[Saved entries]
═══

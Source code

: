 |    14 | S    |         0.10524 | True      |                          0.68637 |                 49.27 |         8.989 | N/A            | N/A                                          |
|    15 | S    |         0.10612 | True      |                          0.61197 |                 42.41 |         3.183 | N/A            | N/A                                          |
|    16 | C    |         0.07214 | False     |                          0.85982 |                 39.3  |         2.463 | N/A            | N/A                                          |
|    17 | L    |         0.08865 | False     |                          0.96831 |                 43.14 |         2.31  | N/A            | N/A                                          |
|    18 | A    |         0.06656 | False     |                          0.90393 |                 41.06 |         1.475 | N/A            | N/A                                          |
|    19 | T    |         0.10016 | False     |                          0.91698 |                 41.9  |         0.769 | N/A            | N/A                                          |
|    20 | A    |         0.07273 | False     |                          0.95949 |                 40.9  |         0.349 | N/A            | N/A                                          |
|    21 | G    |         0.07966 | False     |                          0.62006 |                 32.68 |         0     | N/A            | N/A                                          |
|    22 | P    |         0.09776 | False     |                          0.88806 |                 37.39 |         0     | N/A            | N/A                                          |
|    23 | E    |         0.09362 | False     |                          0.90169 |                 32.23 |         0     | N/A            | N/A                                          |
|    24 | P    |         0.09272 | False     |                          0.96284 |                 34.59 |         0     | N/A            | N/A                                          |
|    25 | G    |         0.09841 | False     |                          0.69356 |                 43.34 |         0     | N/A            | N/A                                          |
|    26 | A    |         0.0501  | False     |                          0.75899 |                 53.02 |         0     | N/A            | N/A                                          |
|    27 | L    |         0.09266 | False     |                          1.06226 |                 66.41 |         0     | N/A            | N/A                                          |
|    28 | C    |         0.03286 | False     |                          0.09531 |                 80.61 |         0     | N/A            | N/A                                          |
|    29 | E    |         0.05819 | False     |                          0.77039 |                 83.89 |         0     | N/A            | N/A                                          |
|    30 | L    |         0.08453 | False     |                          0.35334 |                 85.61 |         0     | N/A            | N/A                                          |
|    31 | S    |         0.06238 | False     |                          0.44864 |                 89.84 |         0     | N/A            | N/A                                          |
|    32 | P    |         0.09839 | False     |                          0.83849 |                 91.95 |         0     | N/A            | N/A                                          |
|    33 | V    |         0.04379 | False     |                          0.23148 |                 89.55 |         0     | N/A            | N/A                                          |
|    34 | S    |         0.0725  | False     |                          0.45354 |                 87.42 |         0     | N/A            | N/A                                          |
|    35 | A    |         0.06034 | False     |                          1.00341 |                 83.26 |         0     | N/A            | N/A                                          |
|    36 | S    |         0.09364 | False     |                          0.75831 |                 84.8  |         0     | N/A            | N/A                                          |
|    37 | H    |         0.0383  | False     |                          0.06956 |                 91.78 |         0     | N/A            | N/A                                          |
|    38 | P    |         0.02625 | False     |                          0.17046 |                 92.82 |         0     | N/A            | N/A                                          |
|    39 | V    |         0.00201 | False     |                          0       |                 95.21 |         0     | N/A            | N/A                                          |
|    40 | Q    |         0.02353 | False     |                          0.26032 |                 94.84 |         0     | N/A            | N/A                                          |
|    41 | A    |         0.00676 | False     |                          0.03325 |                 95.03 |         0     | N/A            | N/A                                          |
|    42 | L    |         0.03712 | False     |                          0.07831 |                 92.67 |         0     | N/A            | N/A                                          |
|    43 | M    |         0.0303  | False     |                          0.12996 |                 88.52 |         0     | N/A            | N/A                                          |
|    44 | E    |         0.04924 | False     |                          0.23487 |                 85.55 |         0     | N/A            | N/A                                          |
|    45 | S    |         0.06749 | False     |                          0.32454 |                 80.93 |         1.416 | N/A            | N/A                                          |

═══

§ **Task requirements**:
One inclusive range is required: first line of the data through the line containing "0.07966 | False". Set it down exactly and output nothing else.

§ **Written solution**:
Source code

: |    14 | S    |         0.10524 | True      |                          0.68637 |                 49.27 |         8.989 | N/A            | N/A                                          |
|    15 | S    |         0.10612 | True      |                          0.61197 |                 42.41 |         3.183 | N/A            | N/A                                          |
|    16 | C    |         0.07214 | False     |                          0.85982 |                 39.3  |         2.463 | N/A            | N/A                                          |
|    17 | L    |         0.08865 | False     |                          0.96831 |                 43.14 |         2.31  | N/A            | N/A                                          |
|    18 | A    |         0.06656 | False     |                          0.90393 |                 41.06 |         1.475 | N/A            | N/A                                          |
|    19 | T    |         0.10016 | False     |                          0.91698 |                 41.9  |         0.769 | N/A            | N/A                                          |
|    20 | A    |         0.07273 | False     |                          0.95949 |                 40.9  |         0.349 | N/A            | N/A                                          |
|    21 | G    |         0.07966 | False     |                          0.62006 |                 32.68 |         0     | N/A            | N/A                                          |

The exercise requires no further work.